[ASSIGNED TASK]: Would you reproduce the data below exactly, please, leaving out its images?
** DATASET RECORDS follows **
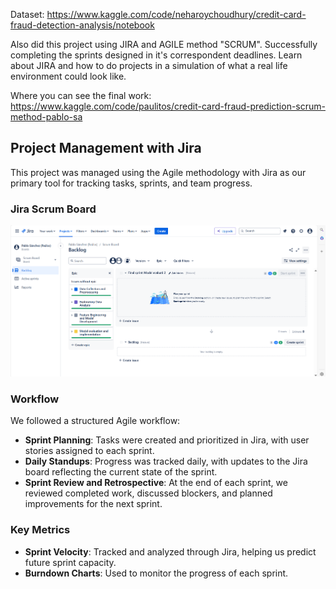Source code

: Dataset: https://www.kaggle.com/code/neharoychoudhury/credit-card-fraud-detection-analysis/notebook

Also did this project using JIRA and AGILE method "SCRUM". Successfully completing the sprints designed in it's correspondent deadlines. Learn about JIRA and how to do projects in a simulation of what a real life environment could look like. 

Where you can see the final work: https://www.kaggle.com/code/paulitos/credit-card-fraud-prediction-scrum-method-pablo-sa

## Project Management with Jira

This project was managed using the Agile methodology with Jira as our primary tool for tracking tasks, sprints, and team progress.

### Jira Scrum Board
![Jira Scrum Board](jira_scrum_board.png)

### Workflow
We followed a structured Agile workflow:
- **Sprint Planning**: Tasks were created and prioritized in Jira, with user stories assigned to each sprint.
- **Daily Standups**: Progress was tracked daily, with updates to the Jira board reflecting the current state of the sprint.
- **Sprint Review and Retrospective**: At the end of each sprint, we reviewed completed work, discussed blockers, and planned improvements for the next sprint.

### Key Metrics
- **Sprint Velocity**: Tracked and analyzed through Jira, helping us predict future sprint capacity.
- **Burndown Charts**: Used to monitor the progress of each sprint.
** End of DATASET RECORDS **
[EXERCISE RESPONSE]:
Source code

: Dataset: https://www.kaggle.com/code/neharoychoudhury/credit-card-fraud-detection-analysis/notebook

Also did this project using JIRA and AGILE method "SCRUM". Successfully completing the sprints designed in it's correspondent deadlines. Learn about JIRA and how to do projects in a simulation of what a real life environment could look like. 

Where you can see the final work: https://www.kaggle.com/code/paulitos/credit-card-fraud-prediction-scrum-method-pablo-sa

## Project Management with Jira

This project was managed using the Agile methodology with Jira as our primary tool for tracking tasks, sprints, and team progress.

### Jira Scrum Board
![Jira Scrum Board](jira_scrum_board.png)

### Workflow
We followed a structured Agile workflow:
- **Sprint Planning**: Tasks were created and prioritized in Jira, with user stories assigned to each sprint.
- **Daily Standups**: Progress was tracked daily, with updates to the Jira board reflecting the current state of the sprint.
- **Sprint Review and Retrospective**: At the end of each sprint, we reviewed completed work, discussed blockers, and planned improvements for the next sprint.

### Key Metrics
- **Sprint Velocity**: Tracked and analyzed through Jira, helping us predict future sprint capacity.
- **Burndown Charts**: Used to monitor the progress of each sprint.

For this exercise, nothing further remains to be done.